Although computer vision has still rather low acceptance as a reliable tool for automated analysis of general human behavior it can very useful for automated monitoring of relatively structured processes on a 24/7 basis even under adverse conditions. This presentation deals with the case study of human behavior analysis on an automobile production line, where noise and occlusions pose serious challenges to the tracking algorithms. We examine issues such as feature extraction, modeling of noisy time series, multi-camera fusion, extraction of events in real time and active learning in time series using these challenging videos.
Part of this work has been conducted in the framework of the SCOVIS project (www.scovis.eu).
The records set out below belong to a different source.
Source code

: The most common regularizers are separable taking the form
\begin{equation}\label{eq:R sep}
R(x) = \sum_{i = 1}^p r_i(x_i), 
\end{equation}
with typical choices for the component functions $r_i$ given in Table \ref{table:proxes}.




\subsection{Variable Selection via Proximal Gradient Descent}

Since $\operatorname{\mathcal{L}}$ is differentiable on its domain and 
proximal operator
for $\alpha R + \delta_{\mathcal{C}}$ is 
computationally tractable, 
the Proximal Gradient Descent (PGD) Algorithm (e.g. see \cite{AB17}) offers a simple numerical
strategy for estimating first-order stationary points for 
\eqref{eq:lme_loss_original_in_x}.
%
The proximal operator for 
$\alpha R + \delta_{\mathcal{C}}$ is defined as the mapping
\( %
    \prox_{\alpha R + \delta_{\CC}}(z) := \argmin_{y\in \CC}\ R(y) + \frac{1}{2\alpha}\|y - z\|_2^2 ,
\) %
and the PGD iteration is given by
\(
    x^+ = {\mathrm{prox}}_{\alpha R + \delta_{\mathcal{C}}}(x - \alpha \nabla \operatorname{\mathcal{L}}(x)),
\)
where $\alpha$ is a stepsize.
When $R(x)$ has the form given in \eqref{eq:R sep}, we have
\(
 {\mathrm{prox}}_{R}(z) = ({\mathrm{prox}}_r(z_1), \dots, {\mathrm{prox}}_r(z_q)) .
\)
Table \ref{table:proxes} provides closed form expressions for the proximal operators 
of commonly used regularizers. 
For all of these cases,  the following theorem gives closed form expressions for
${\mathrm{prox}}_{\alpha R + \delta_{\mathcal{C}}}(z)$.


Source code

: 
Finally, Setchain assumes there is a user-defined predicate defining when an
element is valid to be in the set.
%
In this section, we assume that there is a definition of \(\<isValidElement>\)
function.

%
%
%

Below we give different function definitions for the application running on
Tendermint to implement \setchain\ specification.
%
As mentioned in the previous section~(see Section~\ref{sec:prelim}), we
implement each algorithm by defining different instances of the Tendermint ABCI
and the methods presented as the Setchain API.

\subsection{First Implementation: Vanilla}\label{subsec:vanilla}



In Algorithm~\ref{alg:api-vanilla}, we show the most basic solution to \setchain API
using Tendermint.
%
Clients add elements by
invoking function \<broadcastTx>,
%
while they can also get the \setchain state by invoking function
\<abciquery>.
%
Dr Dimitrios Kosmopoulos received B. Eng. degree in Electrical and Computer Engineering from the National Technical University of Athens in 1997 and the PhD degree from the same institution in 2002. He is currently an assistant professor at TEI Crete. Previously he was at Rutgers University, CBIM Lab and at the University of Texas at Arlignton, Department of Computer Science and Engineering. He has been a research scientist in the Computational Intelligence Laboratory of the Institute of Informatics and Telecommunications in the NCSR Demokritos - Greece. His research focuses on learning methods for video processing and time series analysis. He has taught courses in algorithms, image processing, robotics, pattern recognition and AI.